I was scratching two scratchoff games a little while back that won me \$20 and \$10.   The \$10 win was from a Bingo style game where there were hidden symbols under a call area and the game grids would actually have the same symbol both above and beneath the latex with the latex simply a convenient means for you to mark the symbols that match.   I started thinking about what can I tell about this card before I scratch.
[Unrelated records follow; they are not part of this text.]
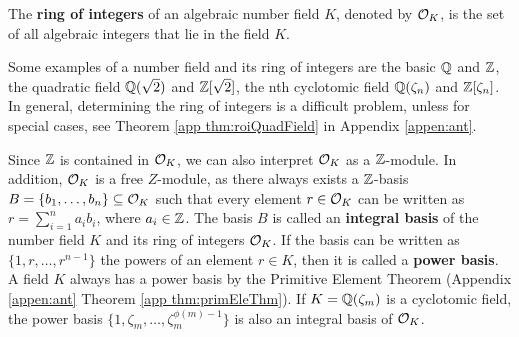 \documentclass[../main.tex]{subfiles}
\begin{document}
\begin{definition}
\reversemarginpar
{}
The \textbf{ring of integers} of an algebraic number field $K$, denoted by $\mathcal{O}_K$, is the set of all algebraic integers that lie in the field $K$. 
\end{definition}

Some examples of a number field and its ring of integers are the basic $\mathbb{Q}$ and $\mathbb{Z}$, the quadratic field $\mathbb{Q}(\sqrt{2})$ and $\mathbb{Z}[\sqrt{2}]$, the nth cyclotomic field $\mathbb{Q}(\zeta_n)$ and $\mathbb{Z}[\zeta_n]$. In general, determining the ring of integers is a difficult problem, unless for special cases, see Theorem \ref{app thm:roiQuadField} in Appendix \ref{appen:ant}. 


Since $\mathbb{Z}$ is contained in $\mathcal{O}_K$, we can also interpret $\mathcal{O}_K$ as a $\mathbb{Z}$-module. In addition,  
\reversemarginpar
{}
$\mathcal{O}_K$ is a free $Z$-module, as there always exists a $\mathbb{Z}$-basis $B=\{b_1, \dots, b_n\} \subseteq \mathcal{O}_K$ such that every element $r \in \mathcal{O}_K$ can be written as $r=\sum_{i=1}^n a_i b_i$, where $a_i \in \mathbb{Z}$. 
The basis $B$ is called an \textbf{integral basis} 
\reversemarginpar
{}
of the number field $K$ and its ring of integers $\mathcal{O}_K$.
If the basis can be written as $\{1,r,\dots,r^{n-1}\}$ the powers of an element $r \in K$, then it is called a \textbf{power basis}. A field $K$ always has a power basis by the Primitive Element Theorem (Appendix \ref{appen:ant} Theorem \ref{app thm:primEleThm}). %
If $K=\mathbb{Q}(\zeta_m)$ is a cyclotomic field, the power basis $\{1, \zeta_m, \dots, \zeta_m^{\phi(m)-1}\}$ is also an integral basis of $\mathcal{O}_K$. 
\end{document}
There's the obvious, the top prize \$75,000 prize would be by having a diagonal in a 5x5 grid hence you know that the five symbols in that line can not produce another complete line on any of the game grids otherwise the prize would be greater than the top prize.   There are many other such relationships as even if you have a multiple win of which there's usually only a \$10 + \$10 or a \$5 + \$5 win, some combinations would simply produce totals that do not correspond with an entry on the prize table i.e.: no card will win \$9 even though there are both \$5 and \$4 prize lines.   Hence there are a number of qualifying statements that the ticket must match.   Of course it would be very unusual for the symbols to be such that you could rule out the ticket as a winner for various prizes so this certainly isn't a reliable method for detecting anything.

However, I then realized that this is really a simple substitution code because of the 34 symbols, 22 are in the call area, 1 is in the bonus area and the remaining 11 are essentially losing symbols that would disqualify the prize for the lines it was in.   When decrypting a substitution code, one uses the prevalence of a symbol to assign it a probability as to which symbol it really is.   Obviously, since the game grids are not a language, there isn't an equivalent method of assigning probabilities or is there?   To win that \$75,000 prize, you must get five symbols and the probability of having that \$75,000 prize is published in that the number of tickets printed in total and the number of tickets printed with a \$75,000 prize are known hence that diagonal line gives you the equation:

P(a) * P(b) * P(c) * P(d) * P(e) = P(\$75k prize)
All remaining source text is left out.